Number of clusters

Single-cluster: Gloo Mesh Enterprise is fully functional when the management plane (management server) and data plane (agent and service mesh) both run within the same cluster. You can easily install both the control and data plane components by using one installation process. If you choose to install the components in separate processes, ensure that you use the same name for the cluster during both processes.

Multicluster: A multicluster Gloo Mesh Enterprise setup consists of one management cluster that the Gloo Mesh Enterprise management server is installed in, and one or more workload clusters that serves as the data plane (agent and service mesh). By running the management plane in a dedicated management cluster, you can ensure that no workload pods consume cluster resources that might impede management processes.

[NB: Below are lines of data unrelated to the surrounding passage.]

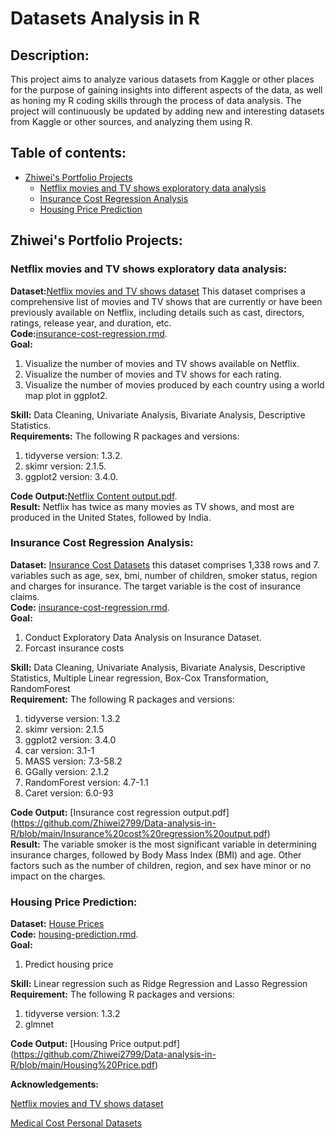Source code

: # Datasets Analysis in R

## Description:

This project aims to analyze various datasets from Kaggle or other places for the purpose of gaining insights into different aspects of the data, as well as 
honing my R coding skills through the process of data analysis. The project will continuously be updated by adding new and interesting datasets from Kaggle or 
other sources, and analyzing them using R.  

## Table of contents:  
- [Zhiwei's Portfolio Projects](#portfolio-projects)
	+ [Netflix movies and TV shows exploratory data analysis](#netflix-movies-and-tv-shows-exploratory-data-analysis)
	+ [Insurance Cost Regression Analysis](#insurance-cost-regression-analysis)
  	+ [Housing Price Prediction](#housing-price-prediction) 

## Zhiwei's Portfolio Projects:

### Netflix movies and TV shows exploratory data analysis:  
**Dataset:**[Netflix movies and TV shows dataset](https://www.kaggle.com/datasets/shivamb/netflix-shows) This dataset comprises a comprehensive list of movies and 
TV shows that are currently or have been previously available on Netflix, including details such as cast, directors, ratings, release year, and duration, etc.  
**Code:**[insurance-cost-regression.rmd](https://github.com/Zhiwei2799/Data-analysis-in-R/blob/main/insurance-cost-regression.rmd).  
**Goal:**  
1. Visualize the number of movies and TV shows available on Netflix.  
2. Visualize the number of movies and TV shows for each rating.  
3. Visualize the number of movies produced by each country using a world map plot in ggplot2.  

**Skill:** Data Cleaning, Univariate Analysis, Bivariate Analysis, Descriptive Statistics.  
**Requirements:** The following R packages and versions:  
1. tidyverse version: 1.3.2.  
2. skimr version: 2.1.5.  
3. ggplot2 version: 3.4.0.  

**Code Output:**[Netflix Content output.pdf](https://github.com/Zhiwei2799/Data-analysis-in-R/blob/main/Netflix%20Content%20output.pdf).  
**Result:** Netflix has twice as many movies as TV shows, and most are produced in the United States, followed by India.  

### Insurance Cost Regression Analysis:  
**Dataset:** [Insurance Cost Datasets](https://github.com/stedy/Machine-Learning-with-R-datasets/blob/master/insurance.csv) this dataset comprises 1,338 rows and 7. variables such as age, sex, bmi, number of children, smoker status, region and charges for insurance. The target variable is the cost of insurance claims.   
**Code:** [insurance-cost-regression.rmd](https://github.com/Zhiwei2799/Data-analysis-in-R/blob/main/insurance-cost-regression.rmd).  
**Goal:** 
1. Conduct Exploratory Data Analysis on Insurance Dataset.  
2. Forcast insurance costs   

**Skill:** Data Cleaning, Univariate Analysis, Bivariate Analysis, Descriptive Statistics, Multiple Linear regression, Box-Cox Transformation, RandomForest   
**Requirement:** The following R packages and versions:  
1. tidyverse version: 1.3.2  
2. skimr version: 2.1.5  
3. ggplot2 version:	3.4.0  
4. car  version: 3.1-1  
5. MASS version: 7.3-58.2  
6. GGally version: 2.1.2  
7. RandomForest version: 4.7-1.1  
8. Caret version: 6.0-93  

**Code Output:** [Insurance cost regression output.pdf] (https://github.com/Zhiwei2799/Data-analysis-in-R/blob/main/Insurance%20cost%20regression%20output.pdf)  
**Result:** The variable smoker is the most significant variable in determining insurance charges, followed by Body Mass Index (BMI) and age. Other factors such as the number of children, region, and sex have minor or no impact on the charges.  

### Housing Price Prediction:  
**Dataset:** [House Prices](https://www.kaggle.com/competitions/house-prices-advanced-regression-techniques/data)    
**Code:** [housing-prediction.rmd](https://github.com/Zhiwei2799/Data-analysis-in-R/blob/main/housing-prediction.rmd).  
**Goal:**   
1. Predict housing price  

**Skill:** Linear regression such as Ridge Regression and Lasso Regression 
**Requirement:** The following R packages and versions:  
1. tidyverse version: 1.3.2  
2. glmnet

**Code Output:** [Housing Price output.pdf] (https://github.com/Zhiwei2799/Data-analysis-in-R/blob/main/Housing%20Price.pdf)  
 



**Acknowledgements:**

[Netflix movies and TV shows dataset](https://www.kaggle.com/datasets/shivamb/netflix-shows)

[Medical Cost Personal Datasets](https://github.com/stedy/Machine-Learning-with-R-datasets/blob/master/insurance.csv)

Many guides throughout the documentation use one management cluster and two workload clusters as an example setup.

Cluster details

Review the following recommendations and considerations when creating clusters for your Gloo Mesh Enterprise environment.

Supported platforms

Gloo Mesh Enterprise is supported on the following platforms:

  • Kubernetes
  • OpenShift: Some changes are required to allow Istio to run on OpenShift clusters. To make these changes, use commands throughout the installation guides that are labeled for use with OpenShift. For more information, see Installation options.

Note that in multicluster setups, you can use both Kubernetes and OpenShift clusters.

Note: Be sure to verify that your cluster’s Kubernetes or Openshift version is supported for Gloo.

Name

The cluster name must be alphanumeric with no special characters except a hyphen (-), lowercase, and begin with a letter (not a number).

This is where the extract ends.